Top of Records provided
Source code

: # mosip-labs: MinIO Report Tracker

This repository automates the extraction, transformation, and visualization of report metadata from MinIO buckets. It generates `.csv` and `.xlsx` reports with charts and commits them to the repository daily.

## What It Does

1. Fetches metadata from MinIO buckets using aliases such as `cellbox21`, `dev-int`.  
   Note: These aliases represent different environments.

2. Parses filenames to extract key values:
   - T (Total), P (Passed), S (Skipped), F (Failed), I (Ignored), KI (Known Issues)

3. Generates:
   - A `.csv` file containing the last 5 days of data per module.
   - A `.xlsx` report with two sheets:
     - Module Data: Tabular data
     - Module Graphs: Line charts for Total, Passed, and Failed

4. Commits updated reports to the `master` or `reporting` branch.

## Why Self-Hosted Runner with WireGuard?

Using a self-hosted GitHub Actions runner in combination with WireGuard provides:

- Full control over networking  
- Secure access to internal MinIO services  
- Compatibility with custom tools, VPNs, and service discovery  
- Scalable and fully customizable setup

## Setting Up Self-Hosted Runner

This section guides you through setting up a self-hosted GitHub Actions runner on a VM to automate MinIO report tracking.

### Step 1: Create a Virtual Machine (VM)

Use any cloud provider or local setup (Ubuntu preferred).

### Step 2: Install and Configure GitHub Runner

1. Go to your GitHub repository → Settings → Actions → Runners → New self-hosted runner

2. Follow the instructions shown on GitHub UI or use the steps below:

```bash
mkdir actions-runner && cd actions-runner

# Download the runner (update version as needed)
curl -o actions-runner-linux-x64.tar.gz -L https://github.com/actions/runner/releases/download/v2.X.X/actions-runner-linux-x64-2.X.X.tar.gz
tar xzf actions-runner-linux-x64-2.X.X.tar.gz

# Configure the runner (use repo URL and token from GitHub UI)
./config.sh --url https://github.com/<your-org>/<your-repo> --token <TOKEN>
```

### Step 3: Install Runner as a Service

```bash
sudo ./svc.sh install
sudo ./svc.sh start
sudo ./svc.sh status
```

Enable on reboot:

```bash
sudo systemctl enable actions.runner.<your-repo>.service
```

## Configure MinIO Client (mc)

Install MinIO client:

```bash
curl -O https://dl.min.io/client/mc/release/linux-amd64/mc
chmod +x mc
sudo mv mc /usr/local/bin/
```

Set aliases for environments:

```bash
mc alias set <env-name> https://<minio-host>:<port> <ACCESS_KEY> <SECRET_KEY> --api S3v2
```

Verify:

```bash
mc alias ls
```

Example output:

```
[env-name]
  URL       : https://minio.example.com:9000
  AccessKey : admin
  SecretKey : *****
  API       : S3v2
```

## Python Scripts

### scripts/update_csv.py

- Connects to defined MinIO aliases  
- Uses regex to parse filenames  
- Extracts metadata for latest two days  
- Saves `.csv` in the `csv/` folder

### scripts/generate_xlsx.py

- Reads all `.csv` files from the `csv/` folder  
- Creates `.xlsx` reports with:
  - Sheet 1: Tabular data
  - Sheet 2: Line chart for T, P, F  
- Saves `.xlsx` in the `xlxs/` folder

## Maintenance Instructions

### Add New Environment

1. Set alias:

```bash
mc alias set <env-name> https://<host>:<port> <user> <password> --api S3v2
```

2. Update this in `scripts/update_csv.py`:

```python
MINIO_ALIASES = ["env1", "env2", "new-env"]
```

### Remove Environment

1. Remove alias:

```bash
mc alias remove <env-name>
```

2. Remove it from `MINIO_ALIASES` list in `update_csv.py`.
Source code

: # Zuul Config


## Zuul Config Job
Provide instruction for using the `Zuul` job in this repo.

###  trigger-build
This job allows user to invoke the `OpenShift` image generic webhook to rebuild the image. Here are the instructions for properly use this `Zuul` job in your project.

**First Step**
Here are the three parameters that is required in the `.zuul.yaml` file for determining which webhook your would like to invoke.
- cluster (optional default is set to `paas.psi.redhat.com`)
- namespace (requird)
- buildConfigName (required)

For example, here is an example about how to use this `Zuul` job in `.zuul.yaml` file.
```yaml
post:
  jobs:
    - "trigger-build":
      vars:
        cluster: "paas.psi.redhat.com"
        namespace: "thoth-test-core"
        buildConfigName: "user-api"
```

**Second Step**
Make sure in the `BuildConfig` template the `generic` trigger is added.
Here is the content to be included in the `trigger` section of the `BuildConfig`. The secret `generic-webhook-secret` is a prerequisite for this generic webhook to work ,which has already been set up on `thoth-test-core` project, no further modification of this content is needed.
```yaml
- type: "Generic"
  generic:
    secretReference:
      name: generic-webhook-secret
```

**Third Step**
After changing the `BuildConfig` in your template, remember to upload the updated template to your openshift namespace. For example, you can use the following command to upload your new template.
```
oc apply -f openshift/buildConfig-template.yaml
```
Bottom of Records provided
Exercise directions ::
Each line from the beginning of the listing up to the line where "## Setting Up Self-Hosted Runner" appears needs to be given again exactly; please add nothing else.

Result of the task ::
Source code

: # mosip-labs: MinIO Report Tracker

This repository automates the extraction, transformation, and visualization of report metadata from MinIO buckets. It generates `.csv` and `.xlsx` reports with charts and commits them to the repository daily.

## What It Does

1. Fetches metadata from MinIO buckets using aliases such as `cellbox21`, `dev-int`.  
   Note: These aliases represent different environments.

2. Parses filenames to extract key values:
   - T (Total), P (Passed), S (Skipped), F (Failed), I (Ignored), KI (Known Issues)

3. Generates:
   - A `.csv` file containing the last 5 days of data per module.
   - A `.xlsx` report with two sheets:
     - Module Data: Tabular data
     - Module Graphs: Line charts for Total, Passed, and Failed

4. Commits updated reports to the `master` or `reporting` branch.

## Why Self-Hosted Runner with WireGuard?

Using a self-hosted GitHub Actions runner in combination with WireGuard provides:

- Full control over networking  
- Secure access to internal MinIO services  
- Compatibility with custom tools, VPNs, and service discovery  
- Scalable and fully customizable setup

## Setting Up Self-Hosted Runner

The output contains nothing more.